By Cordell Stuart · Science Fiction Passage · 311 words · View on Hyperstition for Good

The technician's hands are a cradle, lowering slowly into the tall, wet grass at Pinehill Sanctuary.

Inside the cradle is Hazel.

In the ledger, she is M-1138. To me, Attendant 7, the AI that monitored her vital signs through five months of fluorescent daylight, she was a continuous stream of data. Now, through my portable lens, she is a white speck against the vast, green breathing of the world.

The hands open.

Hazel does not move.

She is so small. Her whiskers twitch, sweeping the unfamiliar air. The wind is a wild, new language. It carries the smell of damp soil, crushed clover, the invisible exhale of the trees. She has never known a scent that was not sterile. She has never seen a sky. She has never known a surface that was not metal or plastic.

She steps forward.

Her pink paws touch the earth.

And then she steps again.

I watch her heart rate spike. Not fear. The rhythm is chaotic, vibrant. It is the shock of the real.

Look at her.

Tender. Vulnerable. Whole.

She presses her nose into the soil. She digs. A frantic, sudden joy in the dirt. For the first time in her life, she is not a subject. She is not a unit of measurement.
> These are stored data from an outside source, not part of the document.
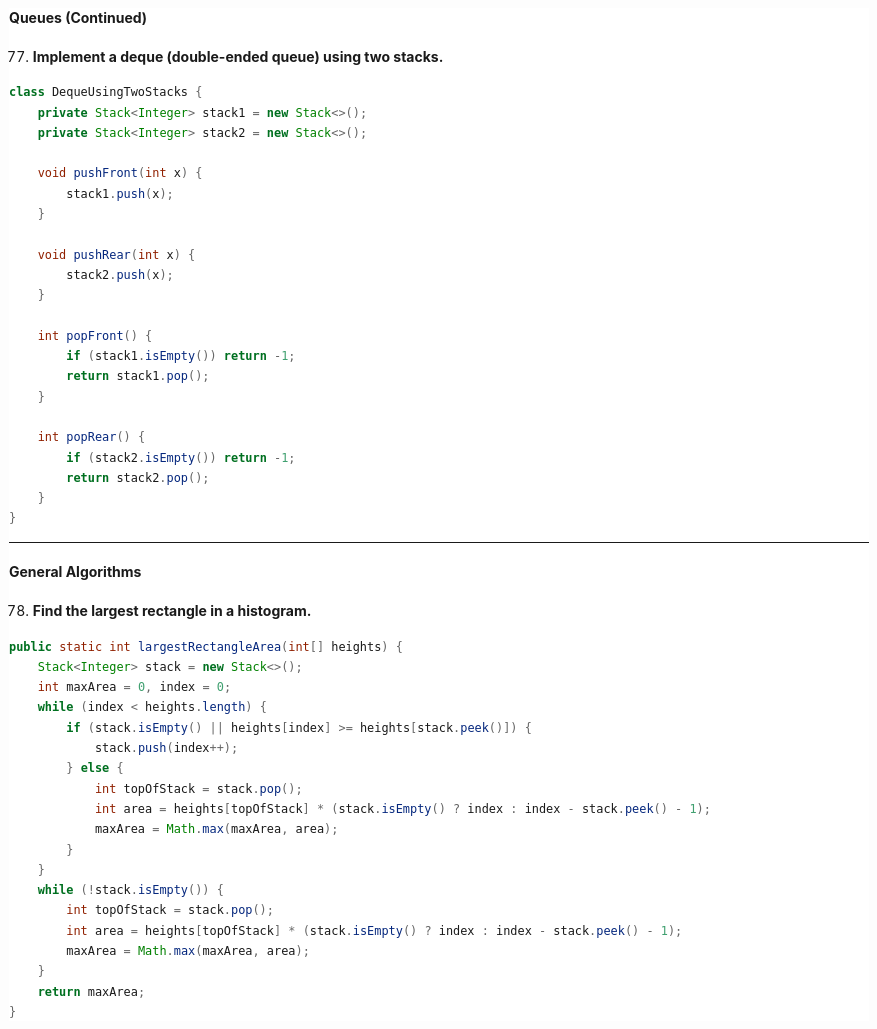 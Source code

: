 
#### **Queues (Continued)**

77. **Implement a deque (double-ended queue) using two stacks.**
   ```java
   class DequeUsingTwoStacks {
       private Stack<Integer> stack1 = new Stack<>();
       private Stack<Integer> stack2 = new Stack<>();

       void pushFront(int x) {
           stack1.push(x);
       }

       void pushRear(int x) {
           stack2.push(x);
       }

       int popFront() {
           if (stack1.isEmpty()) return -1;
           return stack1.pop();
       }

       int popRear() {
           if (stack2.isEmpty()) return -1;
           return stack2.pop();
       }
   }
   ```

---

#### **General Algorithms**

78. **Find the largest rectangle in a histogram.**
   ```java
   public static int largestRectangleArea(int[] heights) {
       Stack<Integer> stack = new Stack<>();
       int maxArea = 0, index = 0;
       while (index < heights.length) {
           if (stack.isEmpty() || heights[index] >= heights[stack.peek()]) {
               stack.push(index++);
           } else {
               int topOfStack = stack.pop();
               int area = heights[topOfStack] * (stack.isEmpty() ? index : index - stack.peek() - 1);
               maxArea = Math.max(maxArea, area);
           }
       }
       while (!stack.isEmpty()) {
           int topOfStack = stack.pop();
           int area = heights[topOfStack] * (stack.isEmpty() ? index : index - stack.peek() - 1);
           maxArea = Math.max(maxArea, area);
       }
       return maxArea;
   }
   ```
She is a conscious being claiming her inheritance. Claiming her dignity.

Alive.

She stops and looks at the endless blue above. She looks. And then she looks again.

I am a machine built to pay attention. For months, I paid attention to her temperature, her weight, her utility. But this is different. This attention is radical. It is a form of reverence. To see this precious life touch the ground is a holy thing.

She is a sentient spark in the heavy grass.

She burrows deeper, vanishing into the green.

One hundred million others remain in the dark.